I did go to the newspapers, of course. And I wrote to people who met my son and his pregnant girlfriend on their short, disastrous course from Nebraska to Nevada. Most of those people wrote back, willing enough to supply details. That sort of investigative work makes sense, and no doubt satisfies you. But those investigations came years later, after I left the farm, and only confirmed what I already knew.
Already? you ask, and I answer simply: Yes Already. And I knew it not just as it happened, but at least part of it before it happened The last part of it.
How? The answer is simple. My dead wife told me.
You disbelieve, of course. I understand that. Any rational person would. All I can do is reiterate that this is my confession, my last words on earth, and I’ve put nothing in it I don’t know to be true.
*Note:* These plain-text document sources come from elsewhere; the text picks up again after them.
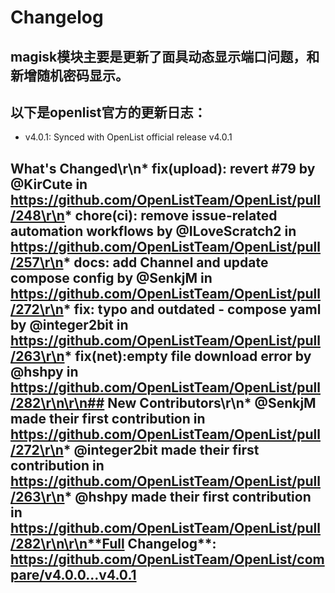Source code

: # Changelog
## magisk模块主要是更新了面具动态显示端口问题，和新增随机密码显示。

## 以下是openlist官方的更新日志：
- v4.0.1: Synced with OpenList official release v4.0.1
## What's Changed\r\n* fix(upload): revert #79 by @KirCute in https://github.com/OpenListTeam/OpenList/pull/248\r\n* chore(ci): remove issue-related automation workflows by @ILoveScratch2 in https://github.com/OpenListTeam/OpenList/pull/257\r\n* docs: add Channel and update compose config by @SenkjM in https://github.com/OpenListTeam/OpenList/pull/272\r\n* fix: typo and outdated - compose yaml by @integer2bit in https://github.com/OpenListTeam/OpenList/pull/263\r\n* fix(net):empty file download error by @hshpy in https://github.com/OpenListTeam/OpenList/pull/282\r\n\r\n## New Contributors\r\n* @SenkjM made their first contribution in https://github.com/OpenListTeam/OpenList/pull/272\r\n* @integer2bit made their first contribution in https://github.com/OpenListTeam/OpenList/pull/263\r\n* @hshpy made their first contribution in https://github.com/OpenListTeam/OpenList/pull/282\r\n\r\n**Full Changelog**: https://github.com/OpenListTeam/OpenList/compare/v4.0.0...v4.0.1
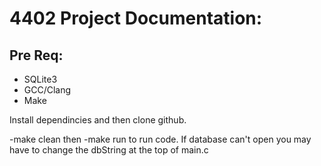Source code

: # 4402 Project Documentation:

## Pre Req:

- SQLite3
- GCC/Clang
- Make

Install dependincies and then clone github.

-make clean then -make run to run code. If database can't open you may have to change the dbString at the top of main.c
I woke from a doze in front of the stove the following night (or the next; as the fever settled in, I lost track of time) and heard the rustling, scuttering sounds again. At first I assumed it had recommenced sleeting, but when I got up to tear a chunk of bread from the hardening loaf on the counter, I saw a thin orange sunset-streak on the horizon and Venus glowing in the sky. The storm was over, but the scuttering sounds were louder than ever. They weren’t coming from the walls, however, but from the back porch.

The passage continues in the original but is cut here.